- [About this exercise]
From the first line of the records below through the line with "- fix: k8s log stream cpu issue (#2929)", output each line exactly; skip the pictures.

- [Stored data]
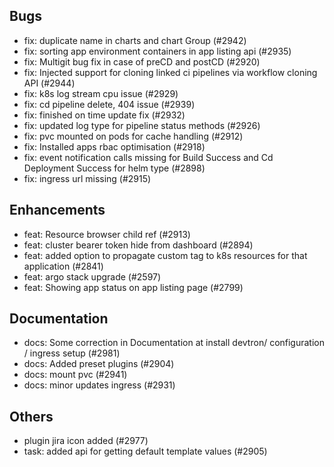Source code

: ## Bugs
- fix: duplicate name in charts and chart Group (#2942)
- fix: sorting app environment containers in app listing api  (#2935)
- fix: Multigit bug fix in case of preCD and postCD (#2920)
- fix: Injected support for cloning linked ci pipelines via workflow cloning API (#2944)
- fix: k8s log stream cpu issue (#2929)
- fix: cd pipeline delete, 404 issue (#2939)
- fix: finished on time update fix (#2932)
- fix: updated log type for pipeline status methods (#2926)
- fix: pvc mounted on pods for cache handling  (#2912)
- fix: Installed apps rbac optimisation (#2918)
- fix: event notification calls missing for Build Success and Cd Deployment Success for helm type (#2898)
- fix: ingress url missing (#2915)
## Enhancements
- feat: Resource browser child ref (#2913)
- feat: cluster bearer token hide from dashboard (#2894)
- feat: added option to propagate custom tag to k8s resources for that application (#2841)
- feat: argo stack upgrade (#2597)
- feat: Showing app status on app listing page (#2799)
## Documentation
- docs: Some correction in Documentation at install devtron/ configuration / ingress setup (#2981)
- docs: Added preset plugins (#2904)
- docs: mount pvc (#2941)
- docs: minor updates ingress (#2931)
## Others
- plugin jira icon added (#2977)
- task: added api for getting default template values (#2905)
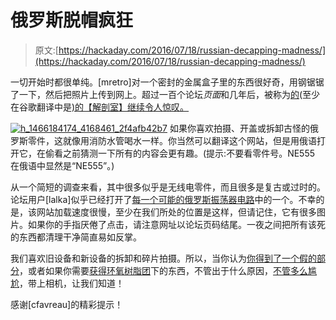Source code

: # 俄罗斯脱帽疯狂

> 原文:[https://hackaday.com/2016/07/18/russian-decapping-madness/](https://hackaday.com/2016/07/18/russian-decapping-madness/)

一切开始时都很单纯。[mretro]对一个密封的金属盒子里的东西很好奇，用钢锯锯了一下，然后把照片上传到网上。超过一百个论坛*页面*和几年后，被称为[的](http://kxk.ru/dustyattic/v1_647735_1.php)(至少在谷歌翻译中是[)的【解剖室】继续令人惊叹。](https://translate.google.com/translate?hl=en&sl=ru&tl=en&u=http%3A%2F%2Fkxk.ru%2Fdustyattic%2Fv1_647735_1.php)

[![h_1466184174_4168461_2f4afb42b7](../Images/2bf1238d5346cc42fa2415338ef981e6.png)](https://hackaday.com/wp-content/uploads/2016/07/h_1466184174_4168461_2f4afb42b7.jpg) 如果你喜欢拍摄、开盖或拆卸古怪的俄罗斯零件，这就像用消防水管喝水一样。你当然可以翻译这个网站，但是用俄语打开它，在偷看之前猜测一下所有的内容会更有趣。(提示:不要看零件号。NE555 在俄语中显然是“NE555”。)

从一个简短的调查来看，其中很多似乎是无线电零件，而且很多是复古或过时的。论坛用户[lalka]似乎已经打开了[每一个可能的俄罗斯振荡器电路](http://kxk.ru/dustyattic/v1_647735_105.php)中的一个。不幸的是，该网站加载速度很慢，至少在我们所处的位置是这样，但请记住，它有很多图片。如果你的手指厌倦了点击，请注意网址以论坛页码结尾。一夜之间把所有该死的东西都清理干净简直易如反掌。

我们喜欢旧设备和新设备的拆卸和碎片拍摄。所以，当你认为[你得到了一个假的部分](http://hackaday.com/2014/04/10/fake-audiophile-opamps-revealed/)，或者如果你需要[获得环氧树脂团](http://hackaday.com/2015/08/24/using-a-laser-cutter-to-decap-ics/)下的东西，不管出于什么原因，[不管多么尴尬](http://hackaday.com/2015/08/29/co2-laser-decapping-to-fix-soldering-mistake/)，带上相机，让我们知道！

感谢[cfavreau]的精彩提示！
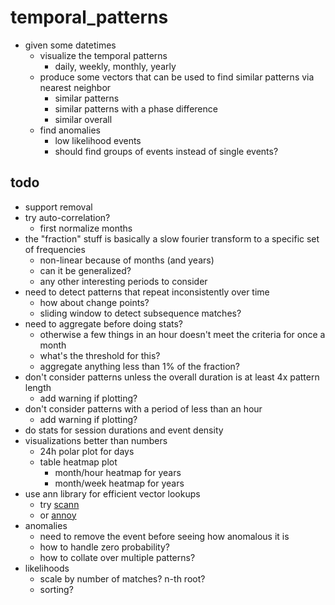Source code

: #   temporal_patterns

*   given some datetimes 
    *   visualize the temporal patterns
        *   daily, weekly, monthly, yearly
    *   produce some vectors that can be used to find similar patterns via nearest neighbor
        *   similar patterns
        *   similar patterns with a phase difference
        *   similar overall
    *   find anomalies
        *   low likelihood events
        *   should find groups of events instead of single events?
        

##  todo
*   support removal
*   try auto-correlation?
    *   first normalize months
*   the "fraction" stuff is basically a slow fourier transform to a specific set of frequencies
    *   non-linear because of months (and years)
    *   can it be generalized?
    *   any other interesting periods to consider
*   need to detect patterns that repeat inconsistently over time
    *   how about change points?
    *   sliding window to detect subsequence matches?
*   need to aggregate before doing stats?
    *   otherwise a few things in an hour doesn't meet the criteria for once a month
    *   what's the threshold for this?
    *   aggregate anything less than 1% of the fraction?
*   don't consider patterns unless the overall duration is at least 4x pattern length
    *   add warning if plotting?
*   don't consider patterns with a period of less than an hour
    *   add warning if plotting?
*   do stats for session durations and event density
*   visualizations better than numbers
    *   24h polar plot for days
    *   table heatmap plot
        *   month/hour heatmap for years
        *   month/week heatmap for years
*   use ann library for efficient vector lookups 
    *   try [scann](https://github.com/google-research/google-research/tree/master/scann)
    *   or [annoy](https://anaconda.org/conda-forge/python-annoy)
*   anomalies
    *   need to remove the event before seeing how anomalous it is
    *   how to handle zero probability?
    *   how to collate over multiple patterns?
*   likelihoods
    *   scale by number of matches? n-th root?
    *   sorting?
    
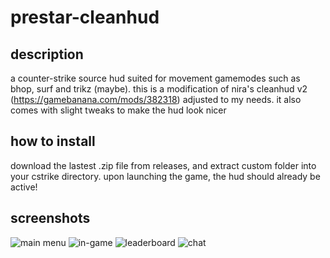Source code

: # prestar-cleanhud
## description
a counter-strike source hud suited for movement gamemodes such as bhop, surf and trikz (maybe).
this is a modification of nira's cleanhud v2 (https://gamebanana.com/mods/382318) adjusted to my needs. it also comes with slight tweaks to make the hud look nicer
## how to install
download the lastest .zip file from releases, and extract custom folder into your cstrike directory. upon launching the game, the hud should already be active!
## screenshots
![main menu](https://imgur.com/LSgWG5X.jpeg)
![in-game](https://imgur.com/bqRlGHg.jpeg)
![leaderboard](https://imgur.com/Z16eFjk.jpeg)
![chat](https://imgur.com/Y83jMje.jpeg)
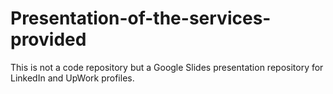 # Presentation-of-the-services-provided

This is not a code repository but a Google Slides presentation repository for LinkedIn and UpWork profiles.
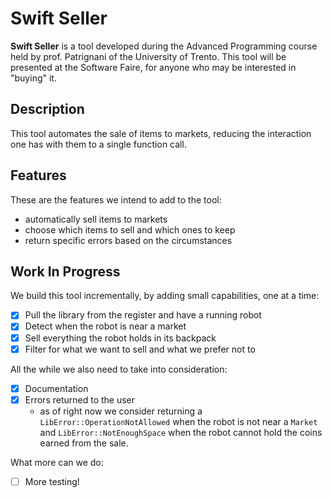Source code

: # Swift Seller

**Swift Seller** is a tool developed during the Advanced Programming course held by prof. Patrignani of the University of Trento. This tool will be presented at the Software Faire, for anyone who may be interested in "buying" it.

## Description

This tool automates the sale of items to markets, reducing the interaction one has with them to a single function call.

## Features

These are the features we intend to add to the tool:

- automatically sell items to markets
- choose which items to sell and which ones to keep
- return specific errors based on the circumstances

## Work In Progress

We build this tool incrementally, by adding small capabilities, one at a time:

- [x] Pull the library from the register and have a running robot
- [x] Detect when the robot is near a market
- [x] Sell everything the robot holds in its backpack
- [x] Filter for what we want to sell and what we prefer not to

All the while we also need to take into consideration:

- [x] Documentation
- [x] Errors returned to the user
  - as of right now we consider returning a `LibError::OperationNotAllowed` when the robot is not near a `Market` and `LibError::NotEnoughSpace` when the robot cannot hold the coins earned from the sale.

What more can we do:
- [ ] More testing!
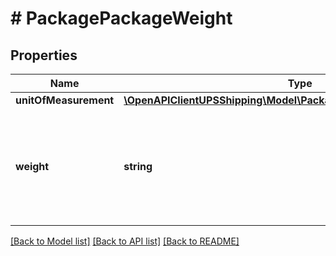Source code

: # # PackagePackageWeight

## Properties

Name | Type | Description | Notes
------------ | ------------- | ------------- | -------------
**unitOfMeasurement** | [**\OpenAPIClientUPSShipping\Model\PackageWeightUnitOfMeasurement**](PackageWeightUnitOfMeasurement.md) |  |
**weight** | **string** | Packages weight. Weight accepted for letters/envelopes.  Only average package weight is required for Ground Freight Pricing Shipment. |

[[Back to Model list]](../../README.md#models) [[Back to API list]](../../README.md#endpoints) [[Back to README]](../../README.md)
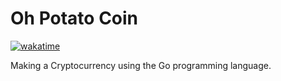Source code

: # Oh Potato Coin

[![wakatime](https://wakatime.com/badge/github/yoonhero/ohpotatocoin.svg)](https://wakatime.com/badge/github/yoonhero/ohpotatocoin)

Making a Cryptocurrency using the Go programming language.
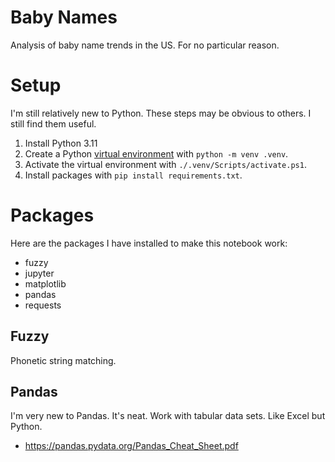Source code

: # Baby Names

Analysis of baby name trends in the US. For no particular reason.

# Setup

I'm still relatively new to Python. These steps may be obvious to others. I still find them useful.

1. Install Python 3.11
1. Create a Python [virtual environment](https://docs.python.org/3/tutorial/venv.html) with `python -m venv .venv`.
1. Activate the virtual environment with `./.venv/Scripts/activate.ps1`.
1. Install packages with `pip install requirements.txt`.

# Packages

Here are the packages I have installed to make this notebook work:

- fuzzy
- jupyter
- matplotlib
- pandas
- requests

## Fuzzy

Phonetic string matching.

## Pandas

I'm very new to Pandas. It's neat. Work with tabular data sets. Like Excel but Python.

- https://pandas.pydata.org/Pandas_Cheat_Sheet.pdf
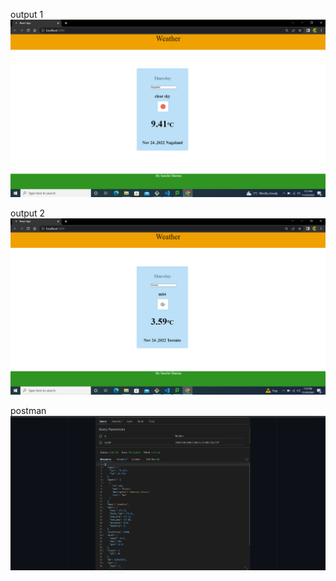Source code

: output 1
![Screenshot](https://github.com/IamSanchitSharma/101331806_comp3123_labtest2/blob/main/101331806_comp3123_labtest2/Screenshots/Screenshot2.PNG)

output 2
![Screenshot](https://github.com/IamSanchitSharma/101331806_comp3123_labtest2/blob/main/101331806_comp3123_labtest2/Screenshots/Screenshot1.PNG)



postman
![Screenshot](https://github.com/IamSanchitSharma/101331806_comp3123_labtest2/blob/main/101331806_comp3123_labtest2/Screenshots/Postman.png)

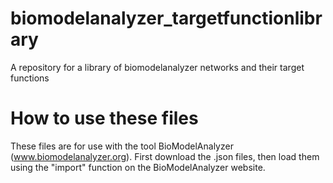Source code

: # biomodelanalyzer_targetfunctionlibrary
A repository for a library of biomodelanalyzer networks and their target functions

# How to use these files
These files are for use with the tool BioModelAnalyzer (www.biomodelanalyzer.org). First download the .json files, then load them using the "import" function on the BioModelAnalyzer website.
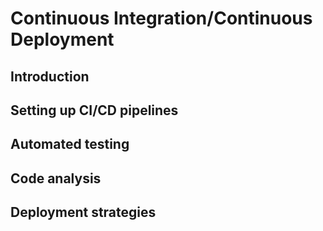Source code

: # Continuous Integration/Continuous Deployment

## Introduction

## Setting up CI/CD pipelines

## Automated testing

## Code analysis

## Deployment strategies
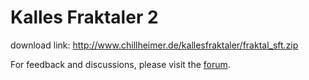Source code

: # Kalles Fraktaler 2

download link: http://www.chillheimer.de/kallesfraktaler/fraktal_sft.zip

For feedback and discussions, please visit the [forum](http://www.fractalforums.com/kalles-fraktaler/).

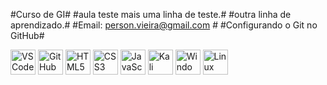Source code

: #Curso de GI#
#aula teste mais uma linha de teste.#
#outra linha de aprendizado.#
#Email: person.vieira@gmail.com #
#Configurando o Git no GitHub#


<p align="left">
  <img src="https://cdn.jsdelivr.net/gh/devicons/devicon/icons/vscode/vscode-original.svg" width="40" height="40" alt="VS Code"/>
  <img src="https://cdn.jsdelivr.net/gh/devicons/devicon/icons/github/github-original.svg" width="40" height="40" alt="GitHub"/>
  <img src="https://cdn.jsdelivr.net/gh/devicons/devicon/icons/html5/html5-original.svg" width="40" height="40" alt="HTML5"/>
  <img src="https://cdn.jsdelivr.net/gh/devicons/devicon/icons/css3/css3-original.svg" width="40" height="40" alt="CSS3"/>
  <img src="https://cdn.jsdelivr.net/gh/devicons/devicon/icons/javascript/javascript-original.svg" width="40" height="40" alt="JavaScript"/>
  <img src="https://upload.wikimedia.org/wikipedia/commons/2/2b/Kali-dragon-icon.svg" width="40" height="40" alt="Kali Linux"/>
  <img src="https://img.icons8.com/color/48/000000/windows-10.png" width="40" height="40" alt="Windows"/>
  <img src="https://upload.wikimedia.org/wikipedia/commons/a/af/Tux.png" width="40" height="40" alt="Linux"/>
</> 

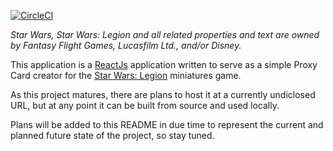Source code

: [![CircleCI](https://circleci.com/gh/offbrand-softworks/swlegion-proxy-creator/tree/dev.svg?style=svg)](https://circleci.com/gh/offbrand-softworks/swlegion-proxy-creator/tree/dev)

_Star Wars, Star Wars: Legion and all related properties and text are owned by Fantasy Flight Games, Lucasfilm Ltd., and/or Disney._

This application is a [ReactJs][2] application written to serve as a simple Proxy Card creator for the [Star Wars: Legion][1] miniatures game.

As this project matures, there are plans to host it at a currently undiclosed URL, but at any point it can be built from source and used locally.

Plans will be added to this README in due time to represent the current and planned future state of the project, so stay tuned.

[1]: https://www.fantasyflightgames.com/en/products/star-wars-legion/
[2]: https://reactjs.org/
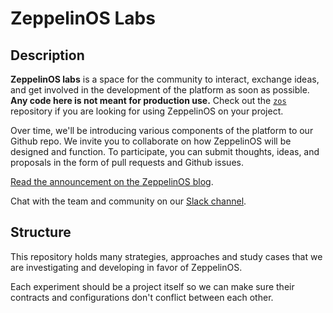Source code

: # ZeppelinOS Labs

## Description

**ZeppelinOS labs** is a space for the community to interact, exchange ideas, and get involved in the development of the platform as soon as possible. **Any code here is not meant for production use.** Check out the [`zos`](https://github.com/zeppelinos/zos) repository if you are looking for using ZeppelinOS on your project.

Over time, we'll be introducing various components of the platform to our Github repo. We invite you to collaborate on how ZeppelinOS will be designed and function. To participate, you can submit thoughts, ideas, and proposals in the form of pull requests and Github issues.

[Read the announcement on the ZeppelinOS blog](https://blog.zeppelinos.org/announcing-zeppelin_os-labs/).

Chat with the team and community on our [Slack channel](https://slack.openzeppelin.org/).

## Structure

This repository holds many strategies, approaches and study cases that we are investigating and developing in favor of ZeppelinOS.

Each experiment should be a project itself so we can make sure their contracts and configurations don't conflict between each other.
 
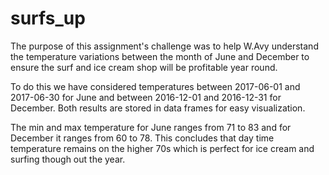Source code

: # surfs_up

The purpose of this assignment's challenge was to help W.Avy understand the temperature variations between the month of June and December to ensure the surf and ice cream shop will be profitable year round. 

To do this we have considered temperatures between 2017-06-01 and 2017-06-30 for June and between 2016-12-01 and 2016-12-31 for December. Both results are stored in data frames for easy visualization.

The min and max temperature for June ranges from 71 to 83 and for December it ranges from 60 to 78. This concludes that day time temperature remains on the higher 70s which is perfect for ice cream and surfing though out the year. 


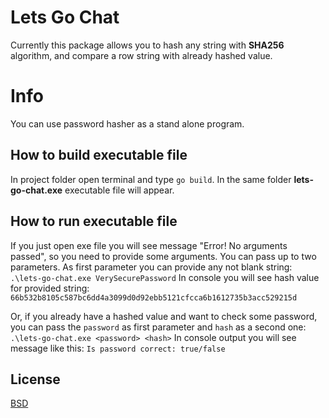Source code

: # Lets Go Chat
Currently this package allows you to hash any string with **SHA256** algorithm, and compare a row string with already hashed value.

# Info

You can use password hasher as a stand alone program.

## How to build executable file

In project folder open terminal and type `go build`.
In the same folder **lets-go-chat.exe** executable file will appear.

## How to run executable file

If you just open exe file you will see message "Error! No arguments passed", so you need to provide some arguments.
You can pass up to two parameters. As first parameter you can provide any not blank string:
`.\lets-go-chat.exe VerySecurePassword`
In console you will see hash value for provided string: 
`66b532b8105c587bc6dd4a3099d0d92ebb5121cfcca6b1612735b3acc529215d`

Or, if you already have a hashed value and want to check some password, you can pass the `password` as first parameter and `hash` as a second one:
`.\lets-go-chat.exe <password> <hash>`
In console output you will see message like this: `Is password correct: true/false`

## License

[BSD](LICENSE)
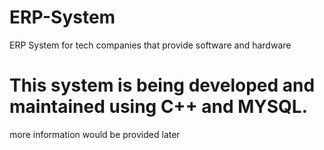 # ERP-System
ERP System for tech companies that provide software and hardware 

# This system is being developed and maintained using C++ and MYSQL.


more information would be provided later
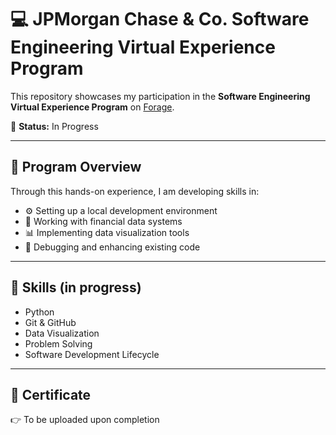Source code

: # 💻 JPMorgan Chase & Co. Software Engineering Virtual Experience Program

This repository showcases my participation in the **Software Engineering Virtual Experience Program** on [Forage](https://www.theforage.com/).

📅 **Status:** In Progress  

---

## 🧠 Program Overview
Through this hands-on experience, I am developing skills in:  
- ⚙️ Setting up a local development environment  
- 💾 Working with financial data systems  
- 📊 Implementing data visualization tools  
- 🐞 Debugging and enhancing existing code  

---

## 🧰 Skills (in progress)
- Python  
- Git & GitHub  
- Data Visualization  
- Problem Solving  
- Software Development Lifecycle  

---

## 📜 Certificate
👉 To be uploaded upon completion
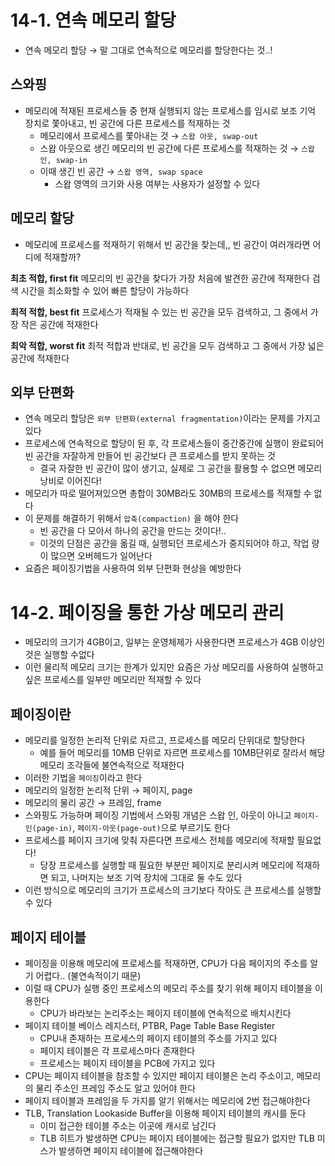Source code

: # 14-1. 연속 메모리 할당

- 연속 메모리 할당 → 말 그대로 연속적으로 메모리를 할당한다는 것..!

## 스와핑

- 메모리에 적재된 프로세스들 중 현재 실행되지 않는 프로세스를 임시로 보조 기억 장치로 쫓아내고, 빈 공간에 다른 프로세스를 적재하는 것
  - 메모리에서 프로세스를 쫓아내는 것 → `스왑 아웃, swap-out`
  - 스왑 아웃으로 생긴 메모리의 빈 공간에 다른 프로세스를 적재하는 것 → `스왑 인, swap-in`
  - 이때 생긴 빈 공간 → `스왑 영역, swap space`
    - 스왑 영역의 크기와 사용 여부는 사용자가 설정할 수 있다

## 메모리 할당

- 메모리에 프로세스를 적재하기 위해서 빈 공간을 찾는데,, 빈 공간이 여러개라면 어디에 적재할까?

**최초 적합, first fit**
메모리의 빈 공간을 찾다가 가장 처음에 발견한 공간에 적재한다
검색 시간을 최소화할 수 있어 빠른 할당이 가능하다

**최적 적합, best fit**
프로세스가 적재될 수 있는 빈 공간을 모두 검색하고, 그 중에서 가장 작은 공간에 적재한다

**최악 적합, worst fit**
최적 적합과 반대로, 빈 공간을 모두 검색하고 그 중에서 가장 넓은 공간에 적재한다

## 외부 단편화

- 연속 메모리 할당은 `외부 단편화(external fragmentation)`이라는 문제를 가지고 있다
- 프로세스에 연속적으로 할당이 된 후, 각 프로세스들이 중간중간에 실행이 완료되어 빈 공간을 자잘하게 만들어 빈 공간보다 큰 프로세스를 받지 못하는 것
  - 결국 자잘한 빈 공간이 많이 생기고, 실제로 그 공간을 활용할 수 없으면 메모리 낭비로 이어진다!
- 메모리가 따로 떨어져있으면 총합이 30MB라도 30MB의 프로세스를 적재할 수 없다
- 이 문제를 해결하기 위해서 `압축(compaction)` 을 해야 한다
  - 빈 공간을 다 모아서 하나의 공간을 만드는 것이다!..
  - 이것의 단점은 공간을 옮길 때, 실행되던 프로세스가 중지되어야 하고, 작업 량이 많으면 오버헤드가 일어난다
- 요즘은 페이징기법을 사용하여 외부 단편화 현상을 예방한다

# 14-2. 페이징을 통한 가상 메모리 관리

- 메모리의 크기가 4GB이고, 일부는 운영체제가 사용한다면 프로세스가 4GB 이상인 것은 실행할 수없다
- 이런 물리적 메모리 크기는 한계가 있지만 요즘은 가상 메모리를 사용하여 실행하고 싶은 프로세스를 일부만 메모리만 적재할 수 있다

## 페이징이란

- 메모리를 일정한 논리적 단위로 자르고, 프로세스를 메모리 단위대로 할당한다
  - 예를 들어 메모리를 10MB 단위로 자르면 프로세스를 10MB단위로 잘라서 해당 메모리 조각들에 불연속적으로 적재한다
- 이러한 기법을 `페이징`이라고 한다
- 메모리의 일정한 논리적 단위 → 페이지, page
- 메모리의 물리 공간 → 프레임, frame
- 스와핑도 가능하며 페이징 기법에서 스와핑 개념은 스왑 인, 아웃이 아니고 `페이지-인(page-in)`, `페이지-아웃(page-out)`으로 부르기도 한다
- 프로세스를 페이지 크기에 맞춰 자른다면 프로세스 전체를 메모리에 적재할 필요없다!
  - 당장 프로세스를 실행할 때 필요한 부분만 페이지로 분리시켜 메모리에 적재하면 되고, 나머지는 보조 기억 장치에 그대로 둘 수도 있다
- 이런 방식으로 메모리의 크기가 프로세스의 크기보다 작아도 큰 프로세스를 실행할 수 있다

## 페이지 테이블

- 페이징을 이용해 메모리에 프로세스를 적재하면, CPU가 다음 페이지의 주소를 알기 어렵다.. (불연속적이기 때문)
- 이럴 때 CPU가 실행 중인 프로세스의 메모리 주소를 찾기 위해 페이지 테이블을 이용한다
  - CPU가 바라보는 논리주소는 페이지 테이블에 연속적으로 배치시킨다
- 페이지 테이블 베이스 레지스터, PTBR, Page Table Base Register
  - CPU내 존재하는 프로세스의 페이지 테이블의 주소를 가지고 있다
  - 페이지 테이블은 각 프로세스마다 존재한다
  - 프로세스는 페이지 테이블을 PCB에 가지고 있다
- CPU는 페이지 테이블을 참조할 수 있지만 페이지 테이블은 논리 주소이고, 메모리의 물리 주소인 프레임 주소도 알고 있어야 한다
- 페이지 테이블과 프레임을 두 가지를 알기 위해서는 메모리에 2번 접근해야한다
- TLB, Translation Lookaside Buffer을 이용해 페이지 테이블의 캐시를 둔다
  - 이미 접근한 테이블 주소는 이곳에 캐시로 남긴다
  - TLB 히트가 발생하면 CPU는 페이지 테이블에는 접근할 필요가 없지만 TLB 미스가 발생하면 페이지 테이블에 접근해야한다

- [Written answer]
Source code

: ## Bugs
- fix: duplicate name in charts and chart Group (#2942)
- fix: sorting app environment containers in app listing api  (#2935)
- fix: Multigit bug fix in case of preCD and postCD (#2920)
- fix: Injected support for cloning linked ci pipelines via workflow cloning API (#2944)
- fix: k8s log stream cpu issue (#2929)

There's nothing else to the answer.